Após polêmica, governo confirma comboio militar na Esplanada
O ato, inédito, gerou controvérsia por ocorrer no mesmo dia da votação da PEC do voto impresso, bandeira do presidente Jair Bolsonaro
O governo confirmou na noite desta terça-feira (9) o comboio de blindados na Esplanada dos Ministérios para entrega de um convite ao presidente Jair Bolsonaro visitar uma base militar em Formosa, em Goiás.

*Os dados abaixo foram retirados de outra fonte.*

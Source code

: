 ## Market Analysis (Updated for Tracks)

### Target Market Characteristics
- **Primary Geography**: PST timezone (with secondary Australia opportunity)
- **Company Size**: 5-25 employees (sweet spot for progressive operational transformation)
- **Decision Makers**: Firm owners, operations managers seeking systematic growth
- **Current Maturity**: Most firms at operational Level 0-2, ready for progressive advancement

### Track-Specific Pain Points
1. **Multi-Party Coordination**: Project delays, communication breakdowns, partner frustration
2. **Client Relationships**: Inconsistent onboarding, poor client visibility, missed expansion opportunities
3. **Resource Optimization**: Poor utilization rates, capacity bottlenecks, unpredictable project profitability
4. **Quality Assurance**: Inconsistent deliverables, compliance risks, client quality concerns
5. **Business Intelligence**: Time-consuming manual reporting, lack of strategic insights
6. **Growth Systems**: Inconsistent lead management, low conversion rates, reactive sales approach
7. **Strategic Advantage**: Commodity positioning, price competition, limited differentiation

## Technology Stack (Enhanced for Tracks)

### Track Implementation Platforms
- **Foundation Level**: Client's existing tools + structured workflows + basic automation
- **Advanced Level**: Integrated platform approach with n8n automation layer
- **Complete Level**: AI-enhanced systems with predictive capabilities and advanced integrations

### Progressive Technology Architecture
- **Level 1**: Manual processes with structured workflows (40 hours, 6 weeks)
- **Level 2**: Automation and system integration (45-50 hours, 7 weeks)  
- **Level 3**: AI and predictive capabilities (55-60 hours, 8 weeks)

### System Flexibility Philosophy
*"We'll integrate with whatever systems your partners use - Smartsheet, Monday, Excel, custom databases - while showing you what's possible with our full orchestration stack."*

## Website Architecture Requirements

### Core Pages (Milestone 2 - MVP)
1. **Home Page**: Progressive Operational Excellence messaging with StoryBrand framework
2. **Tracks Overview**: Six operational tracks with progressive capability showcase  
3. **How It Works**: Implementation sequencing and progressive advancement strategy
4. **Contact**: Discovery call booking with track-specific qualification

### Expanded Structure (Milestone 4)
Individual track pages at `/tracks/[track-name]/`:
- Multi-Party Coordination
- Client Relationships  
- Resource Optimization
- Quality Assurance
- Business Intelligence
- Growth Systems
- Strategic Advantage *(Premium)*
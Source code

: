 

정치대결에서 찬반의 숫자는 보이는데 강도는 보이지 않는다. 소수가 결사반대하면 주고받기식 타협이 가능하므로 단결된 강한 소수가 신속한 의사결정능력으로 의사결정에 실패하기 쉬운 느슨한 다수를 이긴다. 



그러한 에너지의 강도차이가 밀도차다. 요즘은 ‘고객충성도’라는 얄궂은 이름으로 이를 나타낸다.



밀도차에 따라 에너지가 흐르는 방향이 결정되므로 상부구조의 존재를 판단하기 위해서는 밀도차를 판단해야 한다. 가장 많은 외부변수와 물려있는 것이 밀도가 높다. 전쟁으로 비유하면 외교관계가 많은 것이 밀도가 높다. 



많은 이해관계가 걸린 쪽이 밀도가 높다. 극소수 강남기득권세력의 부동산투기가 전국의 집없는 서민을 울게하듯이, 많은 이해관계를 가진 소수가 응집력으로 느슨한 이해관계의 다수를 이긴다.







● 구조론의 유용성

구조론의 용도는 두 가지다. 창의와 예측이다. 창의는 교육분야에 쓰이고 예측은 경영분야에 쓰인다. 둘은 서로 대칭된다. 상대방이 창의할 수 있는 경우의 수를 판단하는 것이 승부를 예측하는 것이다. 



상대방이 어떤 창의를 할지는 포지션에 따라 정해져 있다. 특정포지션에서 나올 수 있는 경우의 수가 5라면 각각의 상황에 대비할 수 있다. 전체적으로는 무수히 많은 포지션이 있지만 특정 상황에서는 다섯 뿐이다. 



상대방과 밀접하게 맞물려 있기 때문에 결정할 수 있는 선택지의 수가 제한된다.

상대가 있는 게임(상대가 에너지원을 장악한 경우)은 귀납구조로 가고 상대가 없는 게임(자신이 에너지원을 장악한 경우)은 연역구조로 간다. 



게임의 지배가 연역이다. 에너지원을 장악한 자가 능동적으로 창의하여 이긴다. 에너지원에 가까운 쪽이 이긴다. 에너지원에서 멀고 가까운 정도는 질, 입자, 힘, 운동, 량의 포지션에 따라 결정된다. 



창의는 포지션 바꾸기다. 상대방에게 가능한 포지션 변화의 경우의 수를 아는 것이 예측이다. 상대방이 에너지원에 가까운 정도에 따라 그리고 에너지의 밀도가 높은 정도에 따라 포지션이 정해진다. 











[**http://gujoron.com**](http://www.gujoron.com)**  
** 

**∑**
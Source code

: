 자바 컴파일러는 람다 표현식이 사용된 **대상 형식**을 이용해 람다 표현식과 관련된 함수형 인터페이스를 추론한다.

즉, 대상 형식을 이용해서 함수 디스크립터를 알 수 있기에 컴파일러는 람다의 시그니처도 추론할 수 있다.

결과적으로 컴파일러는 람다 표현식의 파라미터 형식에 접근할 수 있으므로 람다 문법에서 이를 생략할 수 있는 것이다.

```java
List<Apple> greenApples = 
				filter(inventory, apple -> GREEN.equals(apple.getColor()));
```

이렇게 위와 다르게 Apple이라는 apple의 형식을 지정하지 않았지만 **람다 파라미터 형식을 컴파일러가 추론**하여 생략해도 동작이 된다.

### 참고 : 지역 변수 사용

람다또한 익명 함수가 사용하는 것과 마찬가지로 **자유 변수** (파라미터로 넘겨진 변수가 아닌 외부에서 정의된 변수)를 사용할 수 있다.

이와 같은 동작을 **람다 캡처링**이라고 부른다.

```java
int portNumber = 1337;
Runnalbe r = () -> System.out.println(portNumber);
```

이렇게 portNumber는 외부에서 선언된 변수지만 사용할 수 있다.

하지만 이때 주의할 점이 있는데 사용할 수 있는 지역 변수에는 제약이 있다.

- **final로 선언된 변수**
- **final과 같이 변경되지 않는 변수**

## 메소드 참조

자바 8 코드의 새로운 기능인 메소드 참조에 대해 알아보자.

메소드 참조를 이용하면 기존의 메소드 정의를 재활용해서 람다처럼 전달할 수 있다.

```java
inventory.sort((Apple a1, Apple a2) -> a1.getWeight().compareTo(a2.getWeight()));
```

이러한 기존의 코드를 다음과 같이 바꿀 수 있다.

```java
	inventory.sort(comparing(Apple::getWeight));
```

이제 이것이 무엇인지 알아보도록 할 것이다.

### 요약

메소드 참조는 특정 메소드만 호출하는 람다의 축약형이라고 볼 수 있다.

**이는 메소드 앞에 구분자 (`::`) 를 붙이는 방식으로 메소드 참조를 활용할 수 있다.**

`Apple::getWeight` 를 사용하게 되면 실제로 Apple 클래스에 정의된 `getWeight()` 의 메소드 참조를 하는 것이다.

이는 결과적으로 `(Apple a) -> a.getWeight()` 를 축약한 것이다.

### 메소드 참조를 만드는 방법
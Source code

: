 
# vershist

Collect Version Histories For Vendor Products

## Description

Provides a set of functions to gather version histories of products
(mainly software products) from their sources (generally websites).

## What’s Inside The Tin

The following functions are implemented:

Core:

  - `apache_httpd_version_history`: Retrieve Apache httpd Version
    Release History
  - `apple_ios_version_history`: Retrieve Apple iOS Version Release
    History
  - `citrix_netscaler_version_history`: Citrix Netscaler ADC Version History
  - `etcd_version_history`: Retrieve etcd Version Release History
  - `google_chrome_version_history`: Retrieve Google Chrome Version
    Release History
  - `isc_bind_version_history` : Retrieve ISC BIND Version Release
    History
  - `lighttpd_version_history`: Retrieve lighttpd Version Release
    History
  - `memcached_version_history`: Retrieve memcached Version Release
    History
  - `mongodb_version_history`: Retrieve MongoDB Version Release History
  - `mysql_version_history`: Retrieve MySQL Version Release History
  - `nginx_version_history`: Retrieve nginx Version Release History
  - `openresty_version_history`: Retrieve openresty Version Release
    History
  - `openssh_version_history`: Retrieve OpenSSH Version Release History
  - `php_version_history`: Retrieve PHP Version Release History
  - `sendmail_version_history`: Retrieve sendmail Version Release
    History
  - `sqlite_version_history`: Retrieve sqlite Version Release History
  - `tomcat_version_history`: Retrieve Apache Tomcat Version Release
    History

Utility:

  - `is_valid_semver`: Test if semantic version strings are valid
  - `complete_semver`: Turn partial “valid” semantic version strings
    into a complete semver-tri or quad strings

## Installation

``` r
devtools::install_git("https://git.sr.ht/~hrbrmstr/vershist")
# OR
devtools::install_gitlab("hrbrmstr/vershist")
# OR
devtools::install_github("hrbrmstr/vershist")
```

De acordo com uma nota assinada pela Marinha e distribuída pelo Ministério da Defesa, "a entrega do convite ao Presidente da República foi planejada para contemplar um comboio composto por algumas das principais viaturas, cujo total da Operação é 150, e que iniciaram o deslocamento para o Planalto Central desde o dia 08 de julho. Desse comboio, 14 viaturas ficarão em exposição durante essa terça-feira, em frente ao prédio da Marinha na Esplanada dos Ministérios. Os eventos buscam valorizar e apresentar, à sociedade brasileira, o aprestamento dos meios operativos da nossa Marinha."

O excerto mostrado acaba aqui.